I would like you to output every record below exactly, apart from the pictures.
⁂
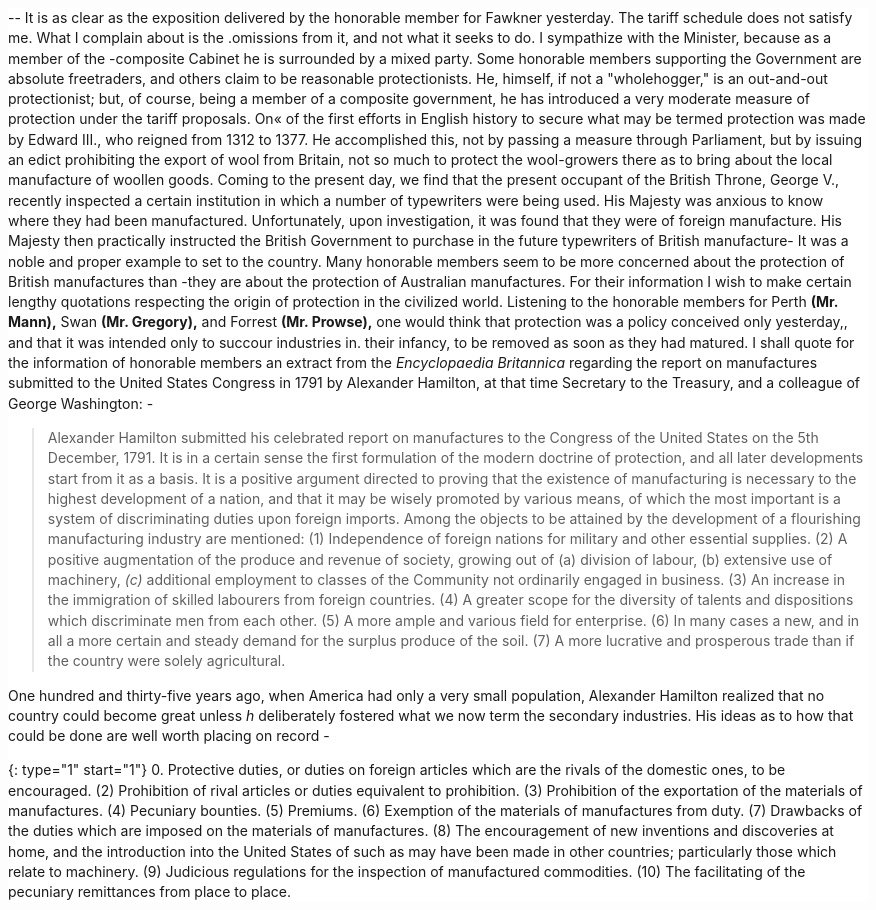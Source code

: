 -- It is as clear as the exposition delivered by the honorable member for Fawkner yesterday. The tariff schedule does not satisfy me. What I complain about is the .omissions from it, and not what it seeks to do. I sympathize with the Minister, because as a member of the -composite Cabinet he is surrounded by a mixed party. Some honorable members supporting the Government are absolute freetraders, and others claim to be reasonable protectionists. He, himself, if not a "wholehogger," is an out-and-out protectionist; but, of course, being a member of a composite government, he has introduced a very moderate measure of protection under the tariff proposals. On« of the first efforts in English history to secure what may be termed protection was made by Edward III., who reigned from 1312 to 1377. He accomplished this, not by passing a measure through Parliament, but by issuing an edict prohibiting the export of wool from Britain, not so much to protect the wool-growers there as to bring about the local manufacture of woollen goods. Coming to the present day, we find that the present occupant of the British Throne, George V., recently inspected a certain institution in which a number of typewriters were being used.  His  Majesty was anxious to know where they had been manufactured. Unfortunately, upon investigation, it was found that they were of foreign manufacture.  His  Majesty then practically instructed the British Government to purchase in the future typewriters of British manufacture- It was a noble and proper example to set to the country. Many honorable members seem to be more concerned about the protection of British manufactures than -they are about the protection of Australian manufactures. For their information I wish to make certain lengthy quotations respecting the origin of protection in the civilized world. Listening to the honorable members for Perth  **(Mr. Mann),**  Swan  **(Mr. Gregory),**  and Forrest  **(Mr. Prowse),**  one would think that protection was a policy conceived only yesterday,, and that it was intended only to succour industries in. their infancy, to be removed as soon as they had matured. I shall quote for the information of honorable members an extract from the  *Encyclopaedia*  *Britannica*  regarding the report on manufactures submitted to the United States Congress in 1791 by Alexander Hamilton, at that time Secretary to the Treasury, and a colleague of George Washington: - 

  >Alexander Hamilton submitted his celebrated report on manufactures to the Congress of the United States on the 5th December, 1791. It is in a certain sense the first formulation of the modern doctrine of protection, and all later developments start from it as a basis. It is a positive argument directed to proving that the existence of manufacturing is necessary to the highest development of a nation, and that it may be wisely promoted by various means, of which the most important is a system of discriminating duties upon foreign imports. Among the objects to be attained by the development of a flourishing manufacturing industry are mentioned: (1) Independence of foreign nations for military and other essential supplies. (2) A positive augmentation of the produce and revenue of society, growing out of (a) division of labour, (b) extensive use of machinery,  *(c)*  additional employment to classes of the Community not ordinarily engaged in business. (3) An increase in the immigration of skilled labourers from foreign countries. (4) A greater scope for the diversity of talents and dispositions which discriminate men from each other. (5) A more ample and various field for enterprise. (6) In many cases a new, and in all a more certain and steady demand for the surplus produce of the soil. (7) A more lucrative and prosperous trade than if the country were solely agricultural. 

One hundred and thirty-five years ago, when America had only a very small population, Alexander Hamilton realized that no country could become great unless  *h*  deliberately fostered what we now term the secondary industries. His ideas as to how that could be done are well worth placing on record - 

{: type="1" start="1"}
0. Protective duties, or duties on foreign articles which are the rivals of the domestic ones, to be encouraged. (2) Prohibition of rival articles or duties equivalent to prohibition. (3) Prohibition of the exportation of the materials of manufactures. (4) Pecuniary bounties. (5) Premiums. (6) Exemption of the materials of manufactures from duty. (7) Drawbacks of the duties which are imposed on the materials of manufactures. (8) The encouragement of new inventions and discoveries at home, and the introduction into the United States of such as may have been made in other countries; particularly those which relate to machinery. (9) Judicious regulations for the inspection of manufactured commodities. (10) The facilitating of the pecuniary remittances from place to place.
⁂
EXPECTED ANSWER:
Source code

: -- It is as clear as the exposition delivered by the honorable member for Fawkner yesterday. The tariff schedule does not satisfy me. What I complain about is the .omissions from it, and not what it seeks to do. I sympathize with the Minister, because as a member of the -composite Cabinet he is surrounded by a mixed party. Some honorable members supporting the Government are absolute freetraders, and others claim to be reasonable protectionists. He, himself, if not a "wholehogger," is an out-and-out protectionist; but, of course, being a member of a composite government, he has introduced a very moderate measure of protection under the tariff proposals. On« of the first efforts in English history to secure what may be termed protection was made by Edward III., who reigned from 1312 to 1377. He accomplished this, not by passing a measure through Parliament, but by issuing an edict prohibiting the export of wool from Britain, not so much to protect the wool-growers there as to bring about the local manufacture of woollen goods. Coming to the present day, we find that the present occupant of the British Throne, George V., recently inspected a certain institution in which a number of typewriters were being used.  His  Majesty was anxious to know where they had been manufactured. Unfortunately, upon investigation, it was found that they were of foreign manufacture.  His  Majesty then practically instructed the British Government to purchase in the future typewriters of British manufacture- It was a noble and proper example to set to the country. Many honorable members seem to be more concerned about the protection of British manufactures than -they are about the protection of Australian manufactures. For their information I wish to make certain lengthy quotations respecting the origin of protection in the civilized world. Listening to the honorable members for Perth  **(Mr. Mann),**  Swan  **(Mr. Gregory),**  and Forrest  **(Mr. Prowse),**  one would think that protection was a policy conceived only yesterday,, and that it was intended only to succour industries in. their infancy, to be removed as soon as they had matured. I shall quote for the information of honorable members an extract from the  *Encyclopaedia*  *Britannica*  regarding the report on manufactures submitted to the United States Congress in 1791 by Alexander Hamilton, at that time Secretary to the Treasury, and a colleague of George Washington: - 

  >Alexander Hamilton submitted his celebrated report on manufactures to the Congress of the United States on the 5th December, 1791. It is in a certain sense the first formulation of the modern doctrine of protection, and all later developments start from it as a basis. It is a positive argument directed to proving that the existence of manufacturing is necessary to the highest development of a nation, and that it may be wisely promoted by various means, of which the most important is a system of discriminating duties upon foreign imports. Among the objects to be attained by the development of a flourishing manufacturing industry are mentioned: (1) Independence of foreign nations for military and other essential supplies. (2) A positive augmentation of the produce and revenue of society, growing out of (a) division of labour, (b) extensive use of machinery,  *(c)*  additional employment to classes of the Community not ordinarily engaged in business. (3) An increase in the immigration of skilled labourers from foreign countries. (4) A greater scope for the diversity of talents and dispositions which discriminate men from each other. (5) A more ample and various field for enterprise. (6) In many cases a new, and in all a more certain and steady demand for the surplus produce of the soil. (7) A more lucrative and prosperous trade than if the country were solely agricultural. 

One hundred and thirty-five years ago, when America had only a very small population, Alexander Hamilton realized that no country could become great unless  *h*  deliberately fostered what we now term the secondary industries. His ideas as to how that could be done are well worth placing on record - 

{: type="1" start="1"}
0. Protective duties, or duties on foreign articles which are the rivals of the domestic ones, to be encouraged. (2) Prohibition of rival articles or duties equivalent to prohibition. (3) Prohibition of the exportation of the materials of manufactures. (4) Pecuniary bounties. (5) Premiums. (6) Exemption of the materials of manufactures from duty. (7) Drawbacks of the duties which are imposed on the materials of manufactures. (8) The encouragement of new inventions and discoveries at home, and the introduction into the United States of such as may have been made in other countries; particularly those which relate to machinery. (9) Judicious regulations for the inspection of manufactured commodities. (10) The facilitating of the pecuniary remittances from place to place.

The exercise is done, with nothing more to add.